Do końca 2004 roku łącznie jedenastu klientów Andersona nie mogło się doliczyć ponad 8 tysięcy zdeponowanych w składzie butelek o łącznej wartości 1,2 miliona dolarów. Co gorsza, prokuratorzy stanowi odnaleźli dowody na to, że między 2001 a 2004 rokiem panowie Peter Martin oraz Joseph Throckmorton sprzedali dwóm domom aukcyjnym i jednemu potężnemu hurtownikowi wina za łączną kwotę przekraczająca milion dolarów. A także, że Peter Martin, Joseph Throckmorton i Mark Anderson to jedna i ta sama osoba.

Wyrok

Grunt zaczął się Andersonowi palić pod nogami. Jesienią 2005 roku pod jego biurem ustawiały się kolejki rozwścieczonych klientów. 12 października o 11.30 przyjechał do Wines Central. Co było później, tak naprawdę nie wiadomo. W kwaterach wynajmowanych przez Andersona komisja badająca zgliszcza odnalazła palnik gazowy i szmaty nasączone benzyną. W historii przeglądarki jego komputera trafiono na strony informujące jak skonstruować bombę i użyć telefonu komórkowego do zdalnej detonacji.

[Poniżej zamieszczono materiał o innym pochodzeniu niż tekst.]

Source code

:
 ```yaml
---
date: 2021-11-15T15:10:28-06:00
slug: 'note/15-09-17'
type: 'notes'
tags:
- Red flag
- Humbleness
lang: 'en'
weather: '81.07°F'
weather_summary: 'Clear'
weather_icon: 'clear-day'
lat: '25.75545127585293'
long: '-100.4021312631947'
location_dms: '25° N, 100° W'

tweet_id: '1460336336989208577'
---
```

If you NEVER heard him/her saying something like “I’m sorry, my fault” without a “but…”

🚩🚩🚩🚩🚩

Andersona aresztowano w marcu 2007 roku i postawiono mu łącznie 19 zarzutów, od podpalenia po przestępstwa podatkowe. Po dwóch latach spędzonych w Sacramento County Jail przyznał się do winy, dobrowolnie przyjmując na siebie wyrok 15 lat i 8 miesięcy więzienia. Nieco później wycofał zeznania. Dziesięć miesięcy temu, 7 lutego 2012 roku, został skazany na 27 lat więzienia i 70 milionów rekompensaty dla ofiar największej winiarskiej tragedii w historii Stanów Zjednoczonych.